(Saved data entries)
○ ○ ○ ○ ○
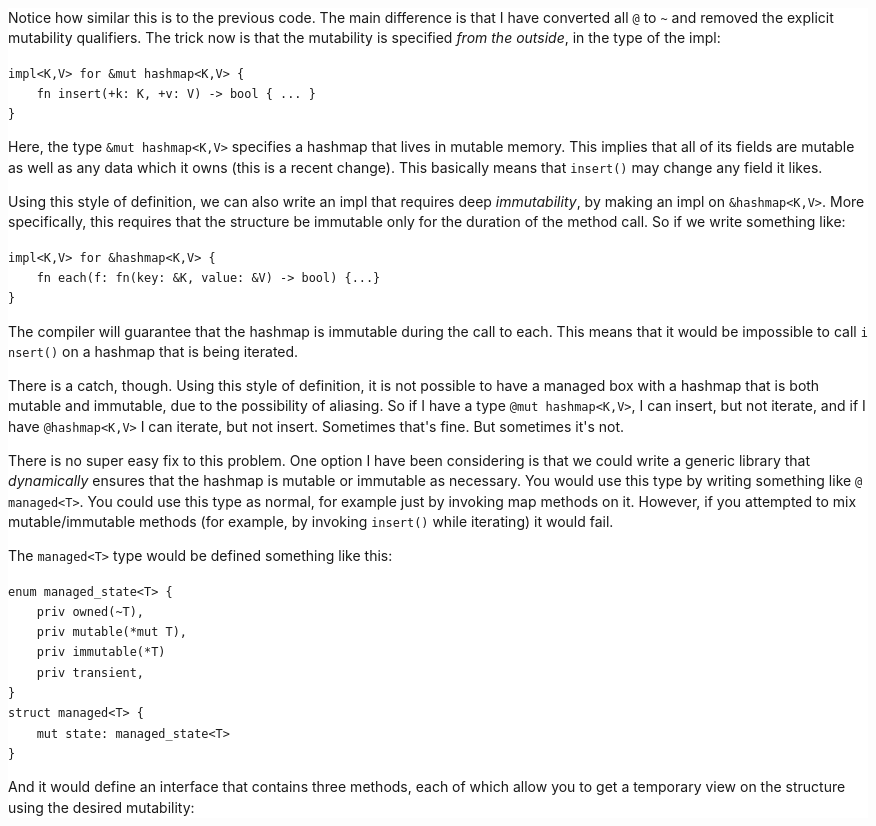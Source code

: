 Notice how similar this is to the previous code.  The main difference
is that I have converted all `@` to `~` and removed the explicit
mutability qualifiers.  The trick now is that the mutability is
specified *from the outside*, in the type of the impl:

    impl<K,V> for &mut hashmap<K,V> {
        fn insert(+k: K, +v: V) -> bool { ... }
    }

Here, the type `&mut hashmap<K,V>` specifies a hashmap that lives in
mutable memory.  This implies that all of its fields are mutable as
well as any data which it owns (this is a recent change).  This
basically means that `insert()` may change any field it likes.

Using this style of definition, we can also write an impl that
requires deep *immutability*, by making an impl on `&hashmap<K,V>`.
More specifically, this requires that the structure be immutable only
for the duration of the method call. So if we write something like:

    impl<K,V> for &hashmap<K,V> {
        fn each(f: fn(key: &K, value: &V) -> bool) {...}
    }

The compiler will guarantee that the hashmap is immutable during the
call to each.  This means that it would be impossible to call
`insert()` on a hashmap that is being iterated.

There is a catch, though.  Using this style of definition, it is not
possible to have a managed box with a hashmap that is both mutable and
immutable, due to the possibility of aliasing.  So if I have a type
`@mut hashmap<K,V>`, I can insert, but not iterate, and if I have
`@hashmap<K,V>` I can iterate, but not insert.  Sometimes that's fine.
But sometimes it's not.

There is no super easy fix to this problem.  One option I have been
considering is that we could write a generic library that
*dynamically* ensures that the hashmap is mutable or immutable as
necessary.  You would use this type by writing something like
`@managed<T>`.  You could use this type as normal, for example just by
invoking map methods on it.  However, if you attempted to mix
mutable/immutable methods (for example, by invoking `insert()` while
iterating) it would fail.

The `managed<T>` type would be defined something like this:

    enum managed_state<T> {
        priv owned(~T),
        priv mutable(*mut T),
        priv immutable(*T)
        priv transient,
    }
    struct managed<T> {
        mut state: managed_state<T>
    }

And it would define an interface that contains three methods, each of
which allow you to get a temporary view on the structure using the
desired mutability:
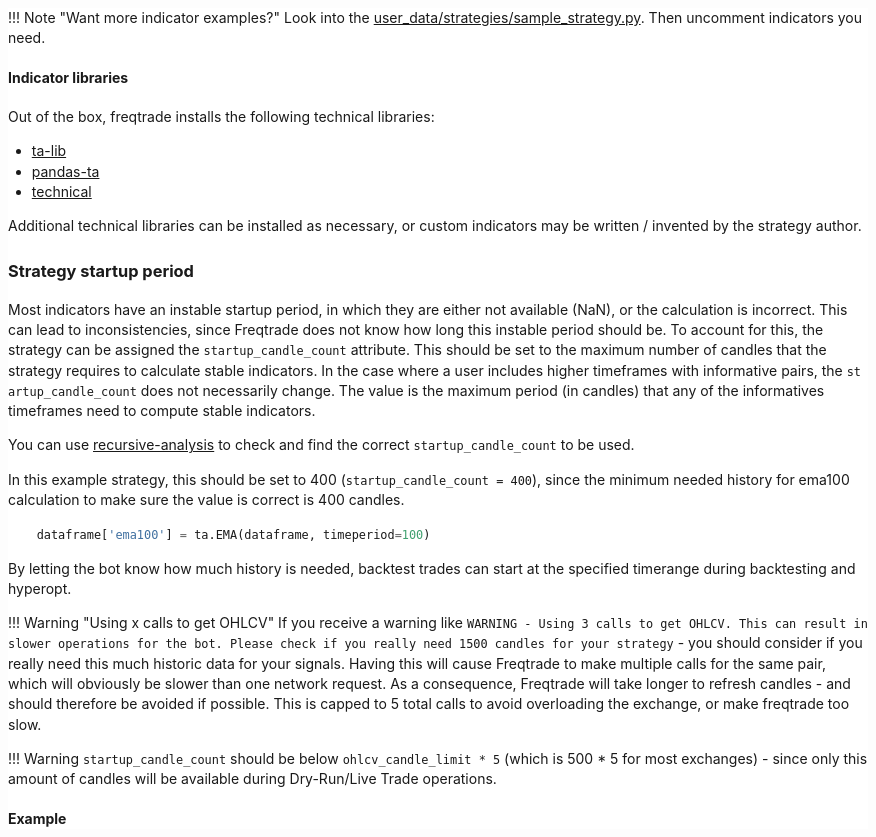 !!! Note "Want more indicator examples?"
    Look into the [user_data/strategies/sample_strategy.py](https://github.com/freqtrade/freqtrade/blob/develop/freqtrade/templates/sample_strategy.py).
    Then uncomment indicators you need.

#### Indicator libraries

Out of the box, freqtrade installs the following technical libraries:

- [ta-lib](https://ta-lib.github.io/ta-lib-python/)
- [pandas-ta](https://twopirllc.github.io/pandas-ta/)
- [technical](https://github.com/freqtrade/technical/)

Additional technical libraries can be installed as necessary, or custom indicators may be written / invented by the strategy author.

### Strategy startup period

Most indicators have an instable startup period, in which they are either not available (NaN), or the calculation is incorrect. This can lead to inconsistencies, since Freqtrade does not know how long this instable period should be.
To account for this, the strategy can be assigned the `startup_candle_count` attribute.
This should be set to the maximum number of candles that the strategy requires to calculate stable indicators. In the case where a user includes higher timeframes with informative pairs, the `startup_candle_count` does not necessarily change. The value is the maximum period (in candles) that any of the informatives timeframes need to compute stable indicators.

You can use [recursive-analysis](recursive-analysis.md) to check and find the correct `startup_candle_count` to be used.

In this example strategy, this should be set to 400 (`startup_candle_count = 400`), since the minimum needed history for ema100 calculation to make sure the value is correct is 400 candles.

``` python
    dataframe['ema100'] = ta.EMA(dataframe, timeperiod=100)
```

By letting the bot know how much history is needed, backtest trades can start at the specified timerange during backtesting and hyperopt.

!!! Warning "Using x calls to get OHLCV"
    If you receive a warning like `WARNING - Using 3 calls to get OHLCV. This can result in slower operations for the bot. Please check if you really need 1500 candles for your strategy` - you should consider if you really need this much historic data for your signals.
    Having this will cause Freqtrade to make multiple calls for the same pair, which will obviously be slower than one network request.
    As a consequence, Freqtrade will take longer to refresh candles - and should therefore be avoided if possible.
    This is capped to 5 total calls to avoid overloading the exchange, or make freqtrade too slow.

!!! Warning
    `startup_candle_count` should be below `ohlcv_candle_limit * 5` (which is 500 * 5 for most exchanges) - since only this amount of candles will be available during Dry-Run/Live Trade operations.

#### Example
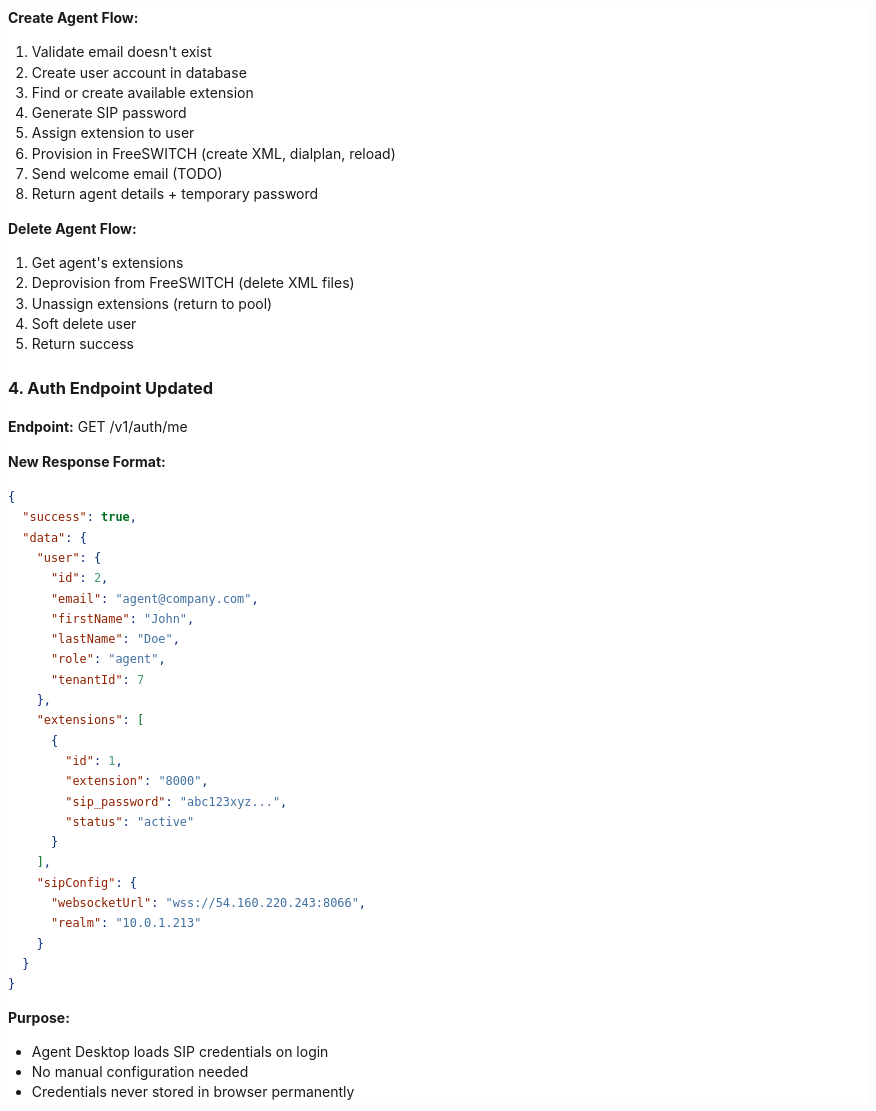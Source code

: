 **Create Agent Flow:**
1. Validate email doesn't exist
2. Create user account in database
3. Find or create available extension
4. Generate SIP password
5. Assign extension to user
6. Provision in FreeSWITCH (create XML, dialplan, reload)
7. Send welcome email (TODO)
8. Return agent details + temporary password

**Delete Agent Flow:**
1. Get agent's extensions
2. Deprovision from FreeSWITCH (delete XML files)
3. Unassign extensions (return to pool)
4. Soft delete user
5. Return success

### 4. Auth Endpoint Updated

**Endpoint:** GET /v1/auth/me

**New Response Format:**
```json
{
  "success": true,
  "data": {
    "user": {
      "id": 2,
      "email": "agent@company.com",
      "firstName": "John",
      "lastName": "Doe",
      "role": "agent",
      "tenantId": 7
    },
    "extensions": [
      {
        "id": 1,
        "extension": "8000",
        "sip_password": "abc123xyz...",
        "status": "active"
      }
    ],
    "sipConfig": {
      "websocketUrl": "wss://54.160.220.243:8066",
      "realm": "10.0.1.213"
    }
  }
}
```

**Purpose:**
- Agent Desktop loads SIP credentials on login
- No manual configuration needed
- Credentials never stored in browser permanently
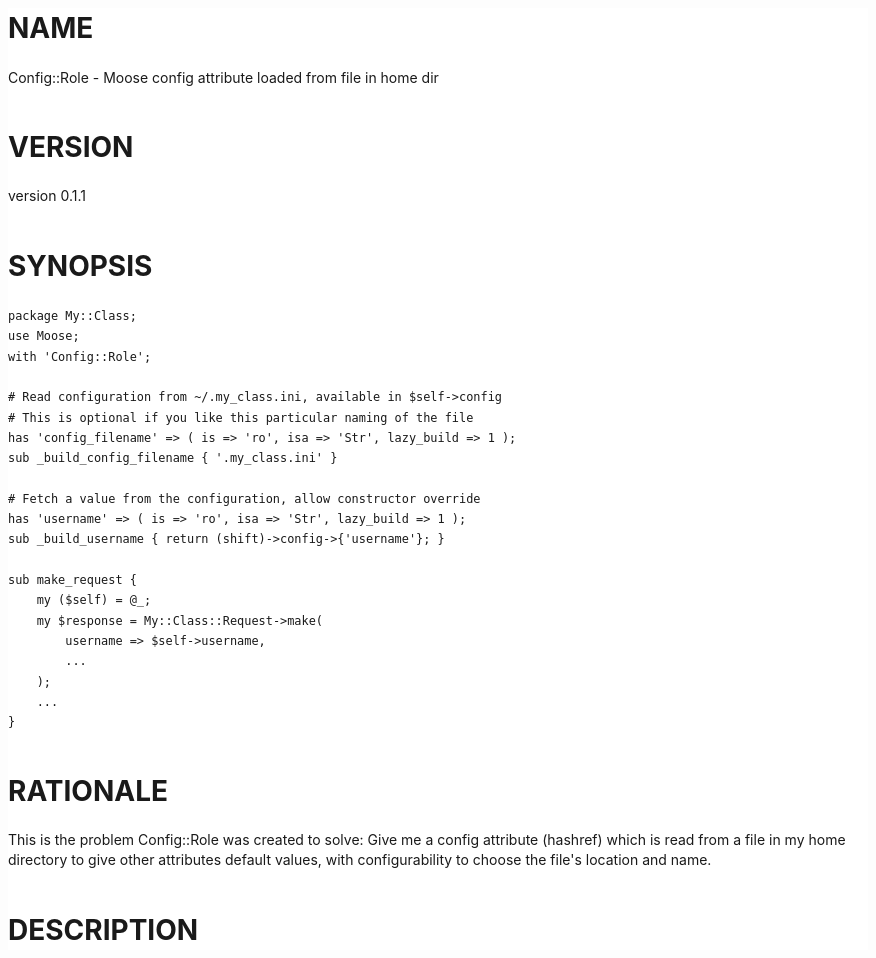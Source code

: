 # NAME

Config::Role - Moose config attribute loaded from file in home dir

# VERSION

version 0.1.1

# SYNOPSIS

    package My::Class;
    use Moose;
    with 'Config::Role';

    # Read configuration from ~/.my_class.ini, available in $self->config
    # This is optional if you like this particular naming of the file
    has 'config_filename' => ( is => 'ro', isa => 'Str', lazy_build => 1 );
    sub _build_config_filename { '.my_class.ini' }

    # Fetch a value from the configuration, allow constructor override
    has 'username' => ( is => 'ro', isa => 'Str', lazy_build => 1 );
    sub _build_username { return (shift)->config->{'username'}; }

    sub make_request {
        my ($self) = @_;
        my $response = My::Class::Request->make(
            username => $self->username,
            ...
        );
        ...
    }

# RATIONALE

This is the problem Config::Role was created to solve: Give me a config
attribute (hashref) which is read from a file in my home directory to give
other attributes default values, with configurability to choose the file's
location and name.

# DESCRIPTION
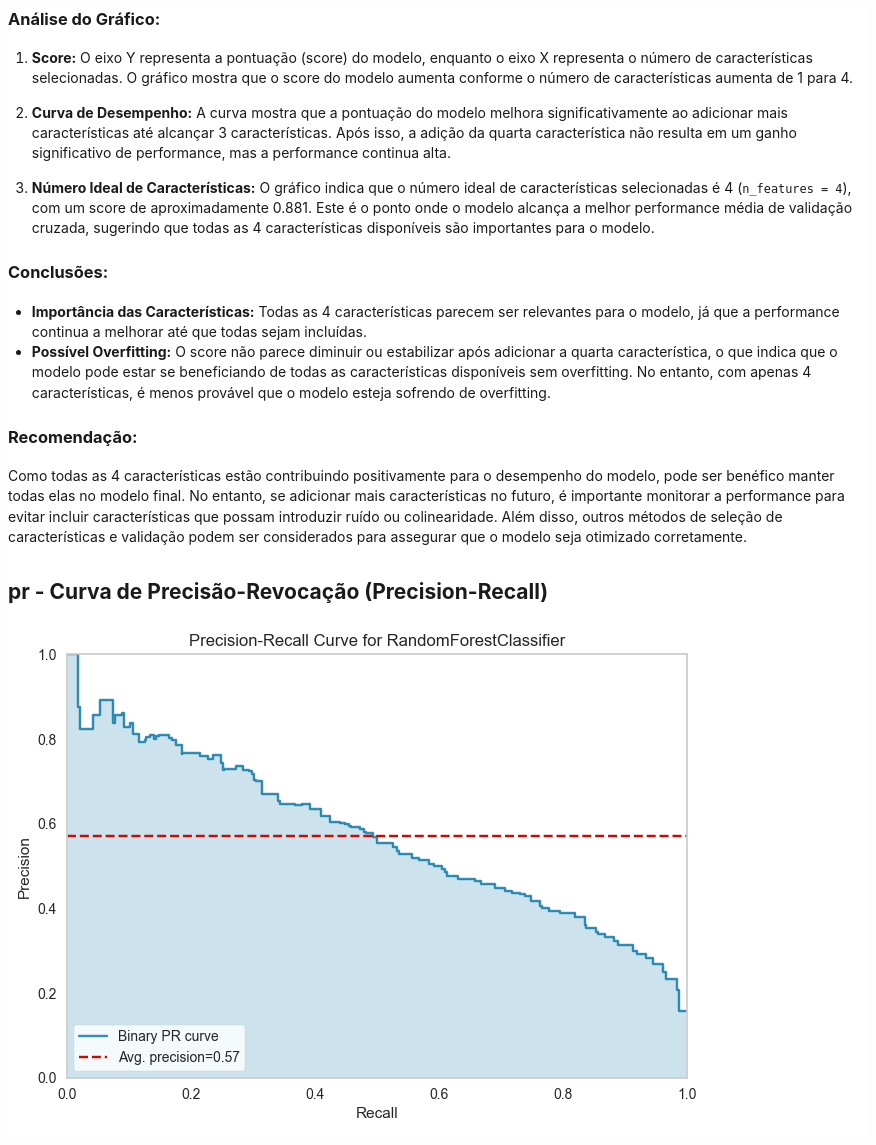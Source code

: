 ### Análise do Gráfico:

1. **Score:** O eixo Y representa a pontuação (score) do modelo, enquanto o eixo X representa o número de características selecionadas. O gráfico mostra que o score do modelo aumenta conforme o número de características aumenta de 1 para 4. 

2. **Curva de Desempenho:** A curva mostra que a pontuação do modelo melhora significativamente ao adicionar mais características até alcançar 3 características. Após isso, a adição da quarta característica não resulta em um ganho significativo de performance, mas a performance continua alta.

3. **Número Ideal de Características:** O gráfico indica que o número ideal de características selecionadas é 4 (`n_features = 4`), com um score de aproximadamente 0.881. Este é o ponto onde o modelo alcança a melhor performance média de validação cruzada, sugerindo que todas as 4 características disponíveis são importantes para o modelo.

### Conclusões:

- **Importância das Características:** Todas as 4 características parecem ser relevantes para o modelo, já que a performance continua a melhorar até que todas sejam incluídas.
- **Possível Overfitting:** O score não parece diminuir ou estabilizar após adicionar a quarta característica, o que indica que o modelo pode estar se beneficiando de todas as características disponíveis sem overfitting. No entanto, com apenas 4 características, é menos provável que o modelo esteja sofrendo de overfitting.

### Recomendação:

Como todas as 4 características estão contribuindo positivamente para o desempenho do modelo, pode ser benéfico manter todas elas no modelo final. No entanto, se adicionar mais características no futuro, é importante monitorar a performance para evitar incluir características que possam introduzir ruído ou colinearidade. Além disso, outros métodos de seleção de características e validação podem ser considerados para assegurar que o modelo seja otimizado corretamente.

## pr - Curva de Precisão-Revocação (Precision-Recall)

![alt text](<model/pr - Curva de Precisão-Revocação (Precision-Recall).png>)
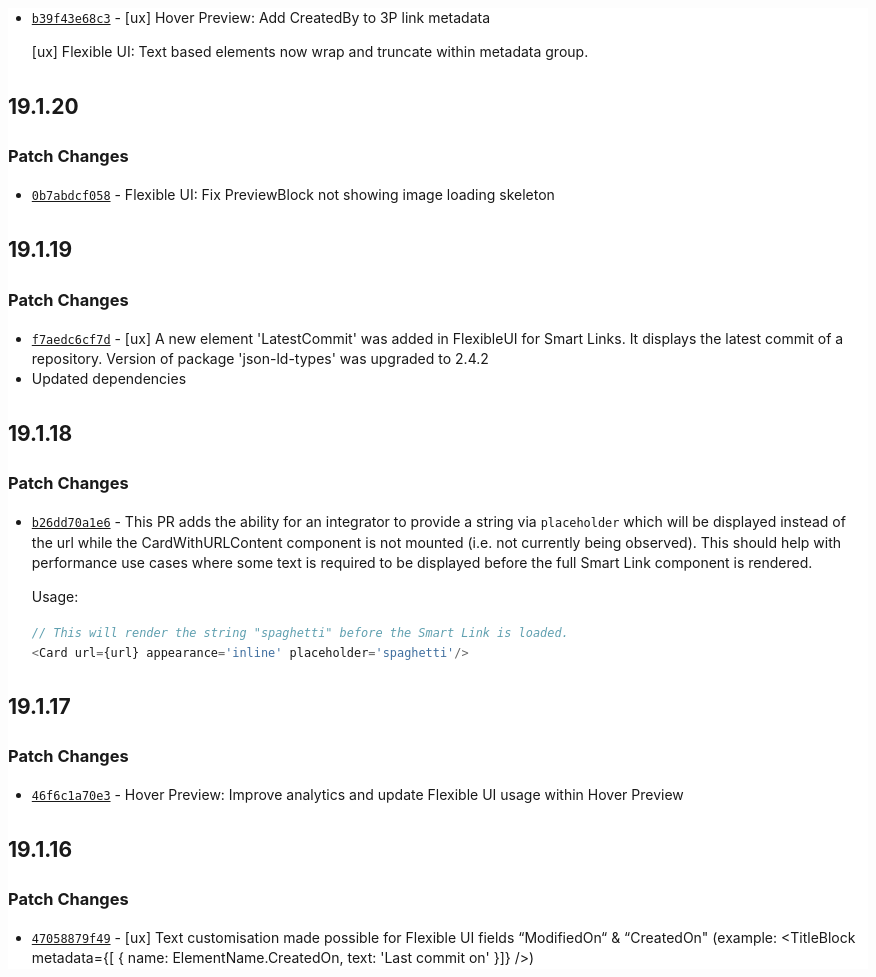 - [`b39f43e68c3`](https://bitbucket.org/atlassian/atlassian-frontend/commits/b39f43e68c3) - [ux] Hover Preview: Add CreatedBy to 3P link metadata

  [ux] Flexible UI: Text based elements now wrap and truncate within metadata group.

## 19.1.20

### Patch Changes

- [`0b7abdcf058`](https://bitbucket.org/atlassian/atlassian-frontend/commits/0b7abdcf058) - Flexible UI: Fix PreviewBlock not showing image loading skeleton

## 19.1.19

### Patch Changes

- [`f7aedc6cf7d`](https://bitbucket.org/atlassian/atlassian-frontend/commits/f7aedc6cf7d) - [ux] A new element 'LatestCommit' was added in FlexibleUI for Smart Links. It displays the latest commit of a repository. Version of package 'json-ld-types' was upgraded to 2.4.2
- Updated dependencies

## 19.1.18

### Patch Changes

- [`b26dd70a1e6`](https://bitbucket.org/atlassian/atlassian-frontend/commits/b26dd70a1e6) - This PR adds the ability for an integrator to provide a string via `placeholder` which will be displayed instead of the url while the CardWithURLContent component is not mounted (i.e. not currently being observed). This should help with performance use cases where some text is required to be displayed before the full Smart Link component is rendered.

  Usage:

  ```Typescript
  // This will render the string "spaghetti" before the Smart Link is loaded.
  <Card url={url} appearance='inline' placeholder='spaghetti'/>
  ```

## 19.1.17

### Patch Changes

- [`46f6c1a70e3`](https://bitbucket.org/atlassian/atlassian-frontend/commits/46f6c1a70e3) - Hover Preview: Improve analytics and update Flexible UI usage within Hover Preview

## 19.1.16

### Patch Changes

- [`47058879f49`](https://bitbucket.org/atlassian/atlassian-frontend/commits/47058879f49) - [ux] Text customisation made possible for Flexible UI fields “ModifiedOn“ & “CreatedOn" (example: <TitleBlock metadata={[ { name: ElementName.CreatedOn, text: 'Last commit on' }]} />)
○ ○ ○ ○ ○
Brief » All lines from the start of the entries above through the line containing "More specifically, this" are to be given again exactly; the pictures are not.

Task response »
Source code

: Notice how similar this is to the previous code.  The main difference
is that I have converted all `@` to `~` and removed the explicit
mutability qualifiers.  The trick now is that the mutability is
specified *from the outside*, in the type of the impl:

    impl<K,V> for &mut hashmap<K,V> {
        fn insert(+k: K, +v: V) -> bool { ... }
    }

Here, the type `&mut hashmap<K,V>` specifies a hashmap that lives in
mutable memory.  This implies that all of its fields are mutable as
well as any data which it owns (this is a recent change).  This
basically means that `insert()` may change any field it likes.

Using this style of definition, we can also write an impl that
requires deep *immutability*, by making an impl on `&hashmap<K,V>`.
More specifically, this requires that the structure be immutable only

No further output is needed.